▶ Work order: Leaving out all pictures, retype the records exactly.

(Input for this task Opens)

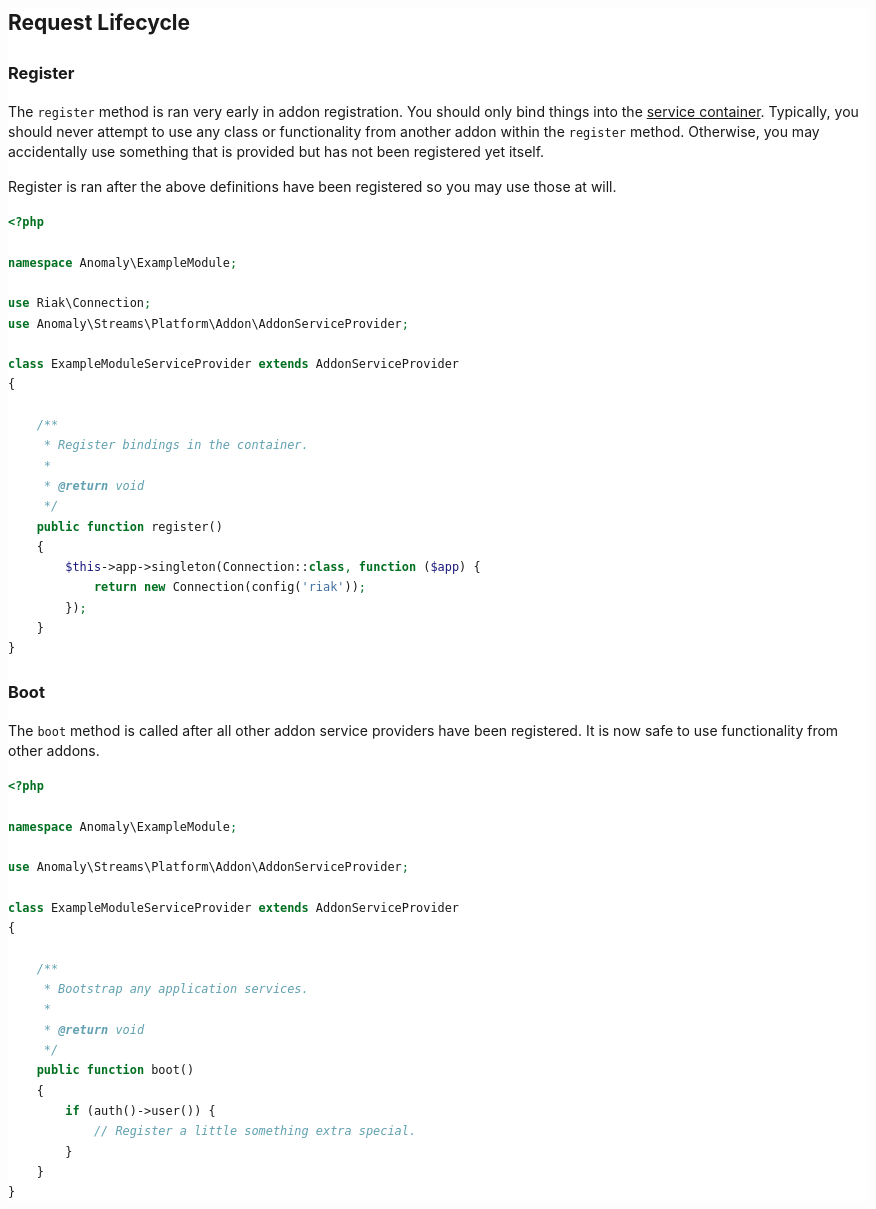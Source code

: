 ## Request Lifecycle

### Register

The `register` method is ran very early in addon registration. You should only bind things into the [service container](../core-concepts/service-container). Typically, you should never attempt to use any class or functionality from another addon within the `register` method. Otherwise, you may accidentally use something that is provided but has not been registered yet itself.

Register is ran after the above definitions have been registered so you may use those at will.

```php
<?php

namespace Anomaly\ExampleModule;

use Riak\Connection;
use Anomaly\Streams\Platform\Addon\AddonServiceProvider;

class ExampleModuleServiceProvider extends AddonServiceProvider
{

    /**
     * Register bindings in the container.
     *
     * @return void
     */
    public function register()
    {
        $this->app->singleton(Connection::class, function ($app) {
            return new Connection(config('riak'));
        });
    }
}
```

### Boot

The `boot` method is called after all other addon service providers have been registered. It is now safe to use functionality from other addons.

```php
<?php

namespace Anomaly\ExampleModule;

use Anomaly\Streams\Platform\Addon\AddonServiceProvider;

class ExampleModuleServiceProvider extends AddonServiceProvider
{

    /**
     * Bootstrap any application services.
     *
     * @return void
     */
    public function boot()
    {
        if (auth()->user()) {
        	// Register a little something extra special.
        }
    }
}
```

(Input for this task Closes)

▶ Solution to this problem:
Source code

: ## Request Lifecycle

### Register

The `register` method is ran very early in addon registration. You should only bind things into the [service container](../core-concepts/service-container). Typically, you should never attempt to use any class or functionality from another addon within the `register` method. Otherwise, you may accidentally use something that is provided but has not been registered yet itself.

Register is ran after the above definitions have been registered so you may use those at will.

```php
<?php

namespace Anomaly\ExampleModule;

use Riak\Connection;
use Anomaly\Streams\Platform\Addon\AddonServiceProvider;

class ExampleModuleServiceProvider extends AddonServiceProvider
{

    /**
     * Register bindings in the container.
     *
     * @return void
     */
    public function register()
    {
        $this->app->singleton(Connection::class, function ($app) {
            return new Connection(config('riak'));
        });
    }
}
```

### Boot

The `boot` method is called after all other addon service providers have been registered. It is now safe to use functionality from other addons.

```php
<?php

namespace Anomaly\ExampleModule;

use Anomaly\Streams\Platform\Addon\AddonServiceProvider;

class ExampleModuleServiceProvider extends AddonServiceProvider
{

    /**
     * Bootstrap any application services.
     *
     * @return void
     */
    public function boot()
    {
        if (auth()->user()) {
        	// Register a little something extra special.
        }
    }
}
```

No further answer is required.